Source records ->
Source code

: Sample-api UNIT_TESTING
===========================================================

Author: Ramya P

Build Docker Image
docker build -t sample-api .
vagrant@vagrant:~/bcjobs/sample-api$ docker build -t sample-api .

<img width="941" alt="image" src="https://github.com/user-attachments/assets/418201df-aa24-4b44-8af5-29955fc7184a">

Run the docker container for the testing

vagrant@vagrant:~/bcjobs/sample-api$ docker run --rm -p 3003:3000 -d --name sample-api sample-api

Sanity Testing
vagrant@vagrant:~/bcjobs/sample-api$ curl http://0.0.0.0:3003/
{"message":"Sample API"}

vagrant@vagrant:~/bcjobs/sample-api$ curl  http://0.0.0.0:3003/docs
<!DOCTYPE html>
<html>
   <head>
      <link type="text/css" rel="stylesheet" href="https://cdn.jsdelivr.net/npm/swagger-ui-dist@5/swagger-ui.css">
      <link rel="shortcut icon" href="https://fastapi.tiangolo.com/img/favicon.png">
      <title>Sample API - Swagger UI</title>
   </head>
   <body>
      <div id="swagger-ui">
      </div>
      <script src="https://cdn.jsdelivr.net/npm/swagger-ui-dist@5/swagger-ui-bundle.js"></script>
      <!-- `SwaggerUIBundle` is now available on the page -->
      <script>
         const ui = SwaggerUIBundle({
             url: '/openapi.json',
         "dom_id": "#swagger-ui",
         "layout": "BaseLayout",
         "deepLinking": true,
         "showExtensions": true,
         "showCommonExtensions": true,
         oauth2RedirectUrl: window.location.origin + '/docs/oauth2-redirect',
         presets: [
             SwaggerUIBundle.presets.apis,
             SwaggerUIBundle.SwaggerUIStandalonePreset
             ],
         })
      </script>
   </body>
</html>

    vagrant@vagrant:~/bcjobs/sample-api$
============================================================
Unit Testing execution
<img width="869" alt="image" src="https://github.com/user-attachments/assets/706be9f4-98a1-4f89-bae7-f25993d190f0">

WHAT YOU NEED TO DO ->
Starting with the first line of the entries, transcribe every line up to and including the one with "Run the docker container for the testing".

RESULT ->
Source code

: Sample-api UNIT_TESTING
===========================================================

Author: Ramya P

Build Docker Image
docker build -t sample-api .
vagrant@vagrant:~/bcjobs/sample-api$ docker build -t sample-api .

<img width="941" alt="image" src="https://github.com/user-attachments/assets/418201df-aa24-4b44-8af5-29955fc7184a">

Run the docker container for the testing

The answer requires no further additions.